A tia Vanda tava no serviço de limpeza na casa da professora do Chico, irmão do Samuel. Ainda não contei dele? O Samuca é meu primo, filho da tia Ana. Não ta interessado? Preciso para com os enleios? O rapaz fica quieto e escuta. O passado sempre nos alcança mais uma vez. Acho que encontrar o escritista faz parte do jeito de me encontra, me acha comigo mesmo. Essas lembranças são ocorrências de muitos anos, naqueles instantes não tive dúvidas que nunca ia esquece. Até que esqueci. O Samuca, um dos primeiros filhos da tia Ana, que foi pra escola, foi atrás do professor porque uns piá tavam brigando, Encontrei o sôr no cafezinho batendo língua com a sôrinha do andar de baixo, ficô zangado comigo e mandô que eu desse volta já pro meu lugá, voltei, mas ele demorô mais um tempão pra voltá pro dele. Mas voltô, e precisô dá muito grito, tava tudo muito enfezado, na maió bagunça, lápis, papel, caderno no chão, giz esmagado, quadro todo riscado, uma das cortina ficô rasgada. E o sôr exigia com berro que todo mundo ia pagá, ‘Uma ova’, eu disse que não tinha culpa e que não tinha estoque de riqueza pra apagá o errado dos outro, o sôr gritô que queria meu pai na escola, no dia seguinte, ‘Meu pai já morreu’, ‘Então, quero a mãe, amanhã’, ‘Minha mãe morreu’, ‘Você não entra mais na minha aula sem os pais’, gritô dessa maneira.  Fiquei pensando comigo mesmo, ‘Como vô fazê o pai e a mãe não chegá na escola’, depois, me chamô na sala duma sôra com conversa mole, repetiu as mesmas coisa do sôr, no final de tudo isso, disse que eu havia faltado o respeito ao sôr e que ia ficar uns dia em casa, pra pensá em melhorá a atitude. O primo Samuca resolveu não volta mais, achava que era o sôr que tinha atitude pra melhorá, ‘As minha não tavam errada’, e assim aconteceu o primeiro tropeço escolar dos filho da tia Ana, ‘Fumaça’, ‘O que foi Samuca’, ‘Pra mim, escola passô a sê um casarão mal-assombrado miúdo’.
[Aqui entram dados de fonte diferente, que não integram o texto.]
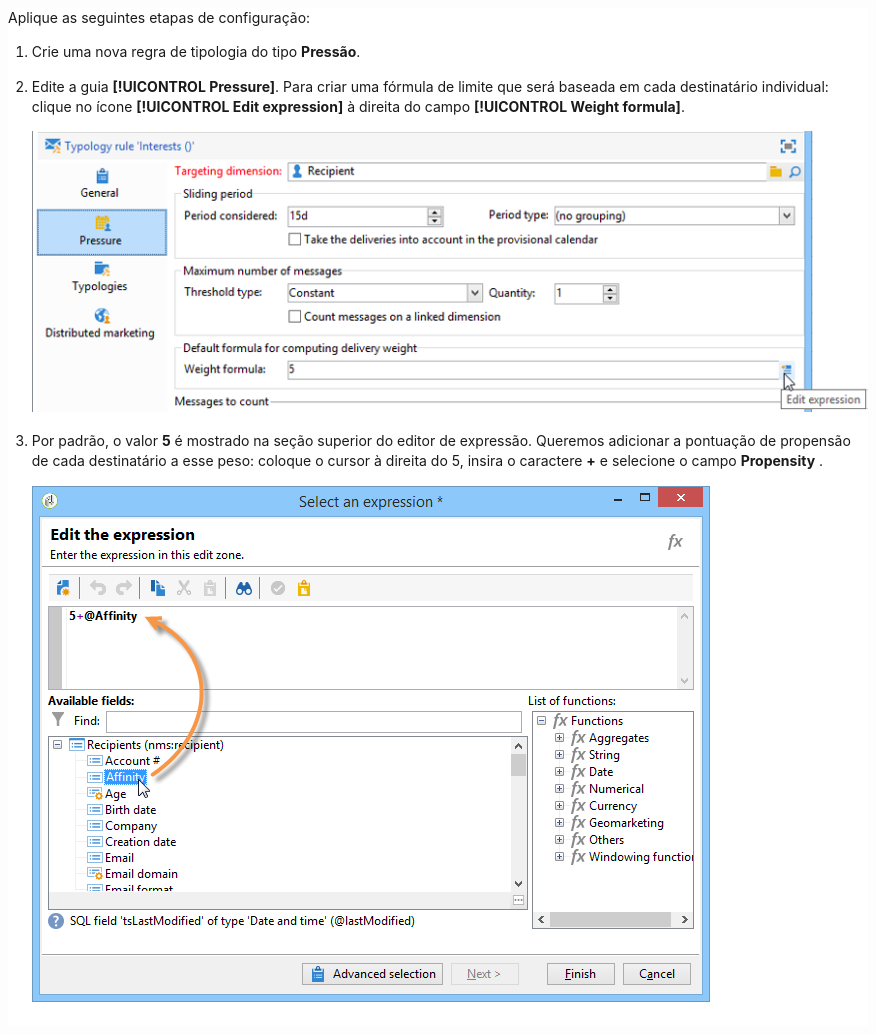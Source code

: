 Aplique as seguintes etapas de configuração:

1. Crie uma nova regra de tipologia do tipo **Pressão**.
1. Edite a guia **[!UICONTROL Pressure]**. Para criar uma fórmula de limite que será baseada em cada destinatário individual: clique no ícone **[!UICONTROL Edit expression]** à direita do campo **[!UICONTROL Weight formula]**.

   ![](assets/campaign_opt_pressure_sample_2_1.png)

1. Por padrão, o valor **5** é mostrado na seção superior do editor de expressão. Queremos adicionar a pontuação de propensão de cada destinatário a esse peso: coloque o cursor à direita do 5, insira o caractere **+** e selecione o campo **Propensity** .

   ![](assets/campaign_opt_pressure_sample_2_2.png)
O tio Manoel tinha hora de larga do quartel, mas não tinha hora de solta as calcinha. Repetia que só tinha ambição na vida de arranca calcinha com os dente. O tio Jorge dormia até a hora de treina com as carta. Tinha mãos macias e dedo ágil, se tivesse insistido com os estudo, seria um bom professor de matemática. Contava as carta do baralho e sabia de cabeça as contas da jogatina, na mão e na mesa. O tio Batata pra não pará em casa arrumou mais uma rota. Nem bem terminava uma e já saia com outro caminhão... depois, ficava na reunião do sindicato. A avó derramava a garganta com ele, anotava do pensamento que desse jeito o filho não arrancava compromisso de nenhuma moça séria, ‘Meu filho, que moça vai querer um homem que não para em casa’, ‘Uma muié lutadora’, era a resposta do tio.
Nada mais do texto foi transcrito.